In 1978 Michael planted just over an acre of Chardonnay on this property and produced several vintages from these vines. But he soon realised that Chardonnay was by no means suited to the Barossa climate and grafted the vines over to Shiraz in 2000. In the early years, the grapes from the old vines were sold to the Seppelts, but in 1988 Michael began to produce his own wine from these old vines. Chris Ringland was the winemaking consultant.
In 1994 they purchased the Roennfeldt Road property consisting of around 6 acres of Grenache, Shiraz and Cabernet Sauvignon vines with around 8 acres of apricot orchard. The vineyard was in very poor condition but after much hard work re-trellising the vines and deep-ripping the soil, the vineyard was re-vitalised and brought back into full production. 1995 was the first vintage of the Roennfeldt Road Cabernet Sauvignon and Shiraz from this entirely dry-farmed vineyard. The apricot orchard was pulled out in 1995 (along with around 500 tons of granite) and the land was planted with a further 8 acres of Shiraz, the Apricot Block. Alice’s Vineyard was planted on a 20 acre property adjoining the original homestead on Radford Road and produced its first vintage in 2008. 
 Greenock Creek now produces between 3,000 and 3,500 cases a year depending on seasonal conditions.
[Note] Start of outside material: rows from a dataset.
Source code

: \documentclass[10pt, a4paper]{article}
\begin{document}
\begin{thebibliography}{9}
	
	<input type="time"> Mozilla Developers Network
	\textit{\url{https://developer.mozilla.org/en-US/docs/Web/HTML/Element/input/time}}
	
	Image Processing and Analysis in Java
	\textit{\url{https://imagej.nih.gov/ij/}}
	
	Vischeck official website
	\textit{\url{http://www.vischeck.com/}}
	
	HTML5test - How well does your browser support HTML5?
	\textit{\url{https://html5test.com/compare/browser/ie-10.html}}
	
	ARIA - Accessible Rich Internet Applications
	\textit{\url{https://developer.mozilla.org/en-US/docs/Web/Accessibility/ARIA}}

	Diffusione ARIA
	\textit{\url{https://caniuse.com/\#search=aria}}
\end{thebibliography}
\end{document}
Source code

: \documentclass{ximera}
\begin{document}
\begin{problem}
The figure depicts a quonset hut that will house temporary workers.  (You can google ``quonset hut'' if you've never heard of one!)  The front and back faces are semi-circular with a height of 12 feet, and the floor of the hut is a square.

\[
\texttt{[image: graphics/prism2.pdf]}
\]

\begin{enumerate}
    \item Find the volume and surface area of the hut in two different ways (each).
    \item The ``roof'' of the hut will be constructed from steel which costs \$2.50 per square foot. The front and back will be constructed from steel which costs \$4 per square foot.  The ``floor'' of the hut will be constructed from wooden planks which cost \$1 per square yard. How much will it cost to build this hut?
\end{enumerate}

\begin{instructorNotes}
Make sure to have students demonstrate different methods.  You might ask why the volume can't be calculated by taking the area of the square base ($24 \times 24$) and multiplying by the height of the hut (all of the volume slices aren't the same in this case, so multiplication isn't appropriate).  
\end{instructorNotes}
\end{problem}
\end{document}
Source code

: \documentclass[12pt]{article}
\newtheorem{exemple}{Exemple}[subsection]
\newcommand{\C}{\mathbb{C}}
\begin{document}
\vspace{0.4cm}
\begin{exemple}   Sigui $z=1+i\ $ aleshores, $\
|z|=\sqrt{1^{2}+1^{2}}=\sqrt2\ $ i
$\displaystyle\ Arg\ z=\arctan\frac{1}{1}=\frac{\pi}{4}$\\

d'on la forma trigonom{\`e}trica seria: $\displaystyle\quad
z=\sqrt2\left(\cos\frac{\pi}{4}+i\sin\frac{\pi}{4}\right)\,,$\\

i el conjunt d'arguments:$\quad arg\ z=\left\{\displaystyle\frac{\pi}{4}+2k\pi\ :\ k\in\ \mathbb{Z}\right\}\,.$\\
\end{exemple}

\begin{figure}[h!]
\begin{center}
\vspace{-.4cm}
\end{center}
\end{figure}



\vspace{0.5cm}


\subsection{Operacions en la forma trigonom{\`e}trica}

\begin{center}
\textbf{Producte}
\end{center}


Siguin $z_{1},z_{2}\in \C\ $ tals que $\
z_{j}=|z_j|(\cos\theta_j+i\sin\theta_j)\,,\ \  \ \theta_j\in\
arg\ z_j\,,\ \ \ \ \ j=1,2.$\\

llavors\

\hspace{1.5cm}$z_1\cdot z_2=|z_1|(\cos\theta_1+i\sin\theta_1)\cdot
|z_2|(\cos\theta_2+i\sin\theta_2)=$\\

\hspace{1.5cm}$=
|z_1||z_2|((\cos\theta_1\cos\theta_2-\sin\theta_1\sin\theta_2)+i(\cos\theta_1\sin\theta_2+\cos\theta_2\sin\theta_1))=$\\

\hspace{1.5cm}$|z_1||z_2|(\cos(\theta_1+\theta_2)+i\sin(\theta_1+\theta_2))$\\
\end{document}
Since none of the vineyards are irrigated, yields are dictated purely by weather and pruning, averaging around 1.2 to 2 tons per acre (24 to 32 hl/ha). All fruit is estate grown.
 All the wines are 100% single variety and the winemaking is broadly the same across the range. Low to very low yields from dry-farmed vineyards. Grapes picked on phenological ripeness and flavour at a baume range of 16° to 18° which can give high alcohols. The grapes are fermented in large, shallow 4 and 6 ton open fermenters, pumped over and chilled 3 times a day to give maximum fruit expression. The ferments are on skins for 6  to 8 days and pressed through 3 and 2 ton basket presses for a minimum of 8 hours to extract big but soft tannins. Free run and press juice are kept separate through maturation and blended together one week before bottling. The wines spend 2 weeks in stainless steel and concrete underground tanks to complete primary fermentation and are then racked to barrels for malolactic. Oak is a mixture of French and American oak, mostly second use with new for the two Roennfeldt Road wines.
 These are large-scaled, big-boned reds which nonetheless display fine acid balance, and, oddly for their size, elegance, with a tremendous ageing potential. They are charismatic, individual and rare, produced as they are in utterly finite, not to say minute quantity.